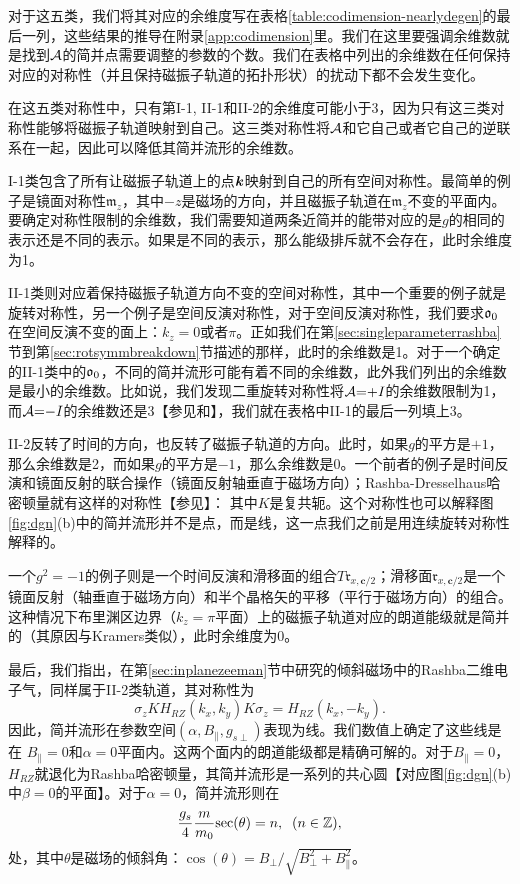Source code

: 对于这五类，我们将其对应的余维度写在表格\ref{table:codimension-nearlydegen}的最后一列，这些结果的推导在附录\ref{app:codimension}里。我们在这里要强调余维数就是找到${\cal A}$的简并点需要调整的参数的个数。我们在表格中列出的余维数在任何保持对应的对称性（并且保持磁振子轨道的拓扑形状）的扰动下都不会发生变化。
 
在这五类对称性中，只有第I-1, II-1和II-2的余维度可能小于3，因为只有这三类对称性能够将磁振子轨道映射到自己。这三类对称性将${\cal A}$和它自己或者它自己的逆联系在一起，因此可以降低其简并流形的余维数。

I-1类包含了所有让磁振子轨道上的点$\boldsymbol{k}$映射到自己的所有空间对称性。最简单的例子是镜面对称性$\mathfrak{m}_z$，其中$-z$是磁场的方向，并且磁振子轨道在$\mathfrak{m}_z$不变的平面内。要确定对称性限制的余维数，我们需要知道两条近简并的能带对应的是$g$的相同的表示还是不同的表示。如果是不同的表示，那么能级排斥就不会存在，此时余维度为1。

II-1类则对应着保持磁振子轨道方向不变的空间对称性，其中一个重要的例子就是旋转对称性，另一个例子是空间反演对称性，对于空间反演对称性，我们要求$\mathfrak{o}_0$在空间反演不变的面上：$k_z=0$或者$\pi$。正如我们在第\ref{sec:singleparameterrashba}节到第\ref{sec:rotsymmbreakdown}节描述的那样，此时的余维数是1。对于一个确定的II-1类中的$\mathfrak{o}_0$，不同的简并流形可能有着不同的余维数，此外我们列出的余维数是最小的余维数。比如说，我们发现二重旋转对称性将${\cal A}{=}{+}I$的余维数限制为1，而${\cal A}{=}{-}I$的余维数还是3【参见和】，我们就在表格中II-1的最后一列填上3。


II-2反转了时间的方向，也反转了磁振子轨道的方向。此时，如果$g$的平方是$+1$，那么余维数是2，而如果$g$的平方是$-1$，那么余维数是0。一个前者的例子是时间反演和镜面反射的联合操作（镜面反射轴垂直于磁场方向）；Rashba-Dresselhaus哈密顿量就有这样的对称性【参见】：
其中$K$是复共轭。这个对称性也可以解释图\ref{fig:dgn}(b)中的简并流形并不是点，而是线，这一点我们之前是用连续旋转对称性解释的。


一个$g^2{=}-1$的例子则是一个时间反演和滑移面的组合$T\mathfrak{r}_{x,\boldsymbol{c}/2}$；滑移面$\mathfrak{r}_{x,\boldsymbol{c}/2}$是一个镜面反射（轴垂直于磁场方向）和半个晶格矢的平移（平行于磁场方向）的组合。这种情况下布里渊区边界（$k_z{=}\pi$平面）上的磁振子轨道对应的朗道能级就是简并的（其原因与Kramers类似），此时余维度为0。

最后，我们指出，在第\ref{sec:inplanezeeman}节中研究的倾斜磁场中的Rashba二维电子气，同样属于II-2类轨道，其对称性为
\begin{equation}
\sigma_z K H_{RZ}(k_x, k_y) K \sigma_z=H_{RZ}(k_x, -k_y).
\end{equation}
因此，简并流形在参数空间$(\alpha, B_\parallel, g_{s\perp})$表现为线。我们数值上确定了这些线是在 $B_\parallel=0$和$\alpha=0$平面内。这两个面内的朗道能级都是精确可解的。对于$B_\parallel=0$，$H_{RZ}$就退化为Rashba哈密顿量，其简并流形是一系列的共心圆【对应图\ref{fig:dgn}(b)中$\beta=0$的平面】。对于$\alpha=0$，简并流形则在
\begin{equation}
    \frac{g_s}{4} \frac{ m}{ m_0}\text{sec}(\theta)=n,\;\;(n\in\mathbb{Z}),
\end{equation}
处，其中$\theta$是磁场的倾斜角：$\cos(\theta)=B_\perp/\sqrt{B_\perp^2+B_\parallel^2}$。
------
● YOUR GOAL:
Every entry above is to be transcribed exactly, with all pictures left out.

● SOLUTION:
Source code

: 对于这五类，我们将其对应的余维度写在表格\ref{table:codimension-nearlydegen}的最后一列，这些结果的推导在附录\ref{app:codimension}里。我们在这里要强调余维数就是找到${\cal A}$的简并点需要调整的参数的个数。我们在表格中列出的余维数在任何保持对应的对称性（并且保持磁振子轨道的拓扑形状）的扰动下都不会发生变化。
 
在这五类对称性中，只有第I-1, II-1和II-2的余维度可能小于3，因为只有这三类对称性能够将磁振子轨道映射到自己。这三类对称性将${\cal A}$和它自己或者它自己的逆联系在一起，因此可以降低其简并流形的余维数。

I-1类包含了所有让磁振子轨道上的点$\boldsymbol{k}$映射到自己的所有空间对称性。最简单的例子是镜面对称性$\mathfrak{m}_z$，其中$-z$是磁场的方向，并且磁振子轨道在$\mathfrak{m}_z$不变的平面内。要确定对称性限制的余维数，我们需要知道两条近简并的能带对应的是$g$的相同的表示还是不同的表示。如果是不同的表示，那么能级排斥就不会存在，此时余维度为1。

II-1类则对应着保持磁振子轨道方向不变的空间对称性，其中一个重要的例子就是旋转对称性，另一个例子是空间反演对称性，对于空间反演对称性，我们要求$\mathfrak{o}_0$在空间反演不变的面上：$k_z=0$或者$\pi$。正如我们在第\ref{sec:singleparameterrashba}节到第\ref{sec:rotsymmbreakdown}节描述的那样，此时的余维数是1。对于一个确定的II-1类中的$\mathfrak{o}_0$，不同的简并流形可能有着不同的余维数，此外我们列出的余维数是最小的余维数。比如说，我们发现二重旋转对称性将${\cal A}{=}{+}I$的余维数限制为1，而${\cal A}{=}{-}I$的余维数还是3【参见和】，我们就在表格中II-1的最后一列填上3。


II-2反转了时间的方向，也反转了磁振子轨道的方向。此时，如果$g$的平方是$+1$，那么余维数是2，而如果$g$的平方是$-1$，那么余维数是0。一个前者的例子是时间反演和镜面反射的联合操作（镜面反射轴垂直于磁场方向）；Rashba-Dresselhaus哈密顿量就有这样的对称性【参见】：
其中$K$是复共轭。这个对称性也可以解释图\ref{fig:dgn}(b)中的简并流形并不是点，而是线，这一点我们之前是用连续旋转对称性解释的。


一个$g^2{=}-1$的例子则是一个时间反演和滑移面的组合$T\mathfrak{r}_{x,\boldsymbol{c}/2}$；滑移面$\mathfrak{r}_{x,\boldsymbol{c}/2}$是一个镜面反射（轴垂直于磁场方向）和半个晶格矢的平移（平行于磁场方向）的组合。这种情况下布里渊区边界（$k_z{=}\pi$平面）上的磁振子轨道对应的朗道能级就是简并的（其原因与Kramers类似），此时余维度为0。

最后，我们指出，在第\ref{sec:inplanezeeman}节中研究的倾斜磁场中的Rashba二维电子气，同样属于II-2类轨道，其对称性为
\begin{equation}
\sigma_z K H_{RZ}(k_x, k_y) K \sigma_z=H_{RZ}(k_x, -k_y).
\end{equation}
因此，简并流形在参数空间$(\alpha, B_\parallel, g_{s\perp})$表现为线。我们数值上确定了这些线是在 $B_\parallel=0$和$\alpha=0$平面内。这两个面内的朗道能级都是精确可解的。对于$B_\parallel=0$，$H_{RZ}$就退化为Rashba哈密顿量，其简并流形是一系列的共心圆【对应图\ref{fig:dgn}(b)中$\beta=0$的平面】。对于$\alpha=0$，简并流形则在
\begin{equation}
    \frac{g_s}{4} \frac{ m}{ m_0}\text{sec}(\theta)=n,\;\;(n\in\mathbb{Z}),
\end{equation}
处，其中$\theta$是磁场的倾斜角：$\cos(\theta)=B_\perp/\sqrt{B_\perp^2+B_\parallel^2}$。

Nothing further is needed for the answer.